Quoique la situation soit très grave, aucun de nous n’est encore découragé. Tous nous faisons même preuve d’entrain, mais le cœur se serre quand le traîneau s’arrête sur quelque sastrugi. Pour le moment le thermomètre marque −28°,8 environ. Cette atténuation de la température nous procure un peu de bien-être, mais un nouveau coup de froid est à redouter. Je crains qu’Oates et peut-être d’autres ne puissent le supporter. Que la Providence nous vienne en aide ! Nous n’avons plus grand’chose à attendre des hommes, sinon quelques rations supplémentaires au prochain dépôt.

FAC-SIMILÉ DE LA PREMIÈRE PAGE DU MESSAGE AU PUBLIC.

Lundi, 5 mars. — Cela va de mal en pis. Hier, dans l’après-midi, un peu de vent. Nous nous sommes couchés, après avoir avalé une tasse de cacao et du pemmican qui a été simplement dégelé.

Oates a les pieds en piteux état. La nuit dernière, l’un a beaucoup enflé et, maintenant, notre camarade boîte. Ce matin, marche de cinq heures sur une piste un peu moins mauvaise, quoique couverte de sastrugi.

La provision de combustible est terriblement basse ; le pauvre Oates presque à bout de forces. Quelle affliction nous ressentons de ne rien pouvoir pour le soulager ; une nourriture chaude plus abondante lui procurerait peut-être un peu de bien-être, mais si peu !

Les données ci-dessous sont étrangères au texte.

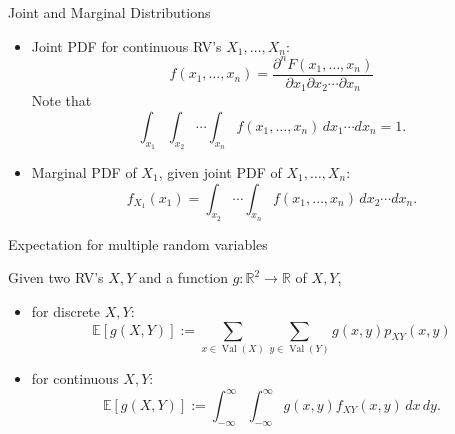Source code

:\documentclass[aspectratio=169,12pt]{beamer}
\DeclareMathOperator{\Val}{Val}
\begin{document}
\begin{frame}[t]{Joint and Marginal Distributions}
  \vspace{0.12cm}
  {\scriptsize
  \begin{itemize}
    \setlength{\itemsep}{0.18cm}
    \item Joint PDF for continuous RV's $X_1,\ldots,X_n$:
      \[
        f(x_1,\ldots,x_n)
        =\frac{\partial^nF(x_1,\ldots,x_n)}
        {\partial x_1\partial x_2\cdots\partial x_n}
      \]
      Note that
      \[
        \int_{x_1}\int_{x_2}\cdots\int_{x_n}
        f(x_1,\ldots,x_n)\,dx_1\cdots dx_n=1.
      \]
    \item Marginal PDF of $X_1$, given joint PDF of $X_1,\ldots,X_n$:
      \[
        f_{X_1}(x_1)
        =\int_{x_2}\cdots\int_{x_n}f(x_1,\ldots,x_n)\,dx_2\cdots dx_n.
      \]
  \end{itemize}
  }
\end{frame}

\begin{frame}[t]{Expectation for multiple random variables}
  \vspace{0.10cm}
  {\small
  Given two RV's $X,Y$ and a function $g:\mathbb{R}^2\to\mathbb{R}$ of $X,Y$,
  \begin{itemize}
    \setlength{\itemsep}{0.24cm}
    \item for discrete $X,Y$:
      \[
        \mathbb{E}[g(X,Y)]:=
        \sum_{x\in\Val(X)}\sum_{y\in\Val(Y)}g(x,y)p_{XY}(x,y)
      \]
    \item for continuous $X,Y$:
      \[
        \mathbb{E}[g(X,Y)]:=
        \int_{-\infty}^{\infty}\int_{-\infty}^{\infty}
        g(x,y)f_{XY}(x,y)\,dx\,dy.
      \]
  \end{itemize}
  }
\end{frame}
\end{document}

Nul n’aurait prévu un froid aussi intense. Avec le plus admirable dévouement, Wilson soigne les pieds d’Oates ; aussi, de nous tous, reste-t-il le plus longtemps exposé aux rigueurs de la température. Nous ne pouvons pas nous prêter mutuellement secours, chacun étant absorbé par les soins que réclame son état.

Malgré la marche, le froid nous envahit et le vent perce nos vêtements, en dépit de leur épaisseur. L’entrain persiste néanmoins, lorsque nous sommes réunis sous la tente. Nous voulons finir la partie avec honneur, mais quelle épreuve que ce traînage épuisant ! Nous sommes glacés et à bout de forces.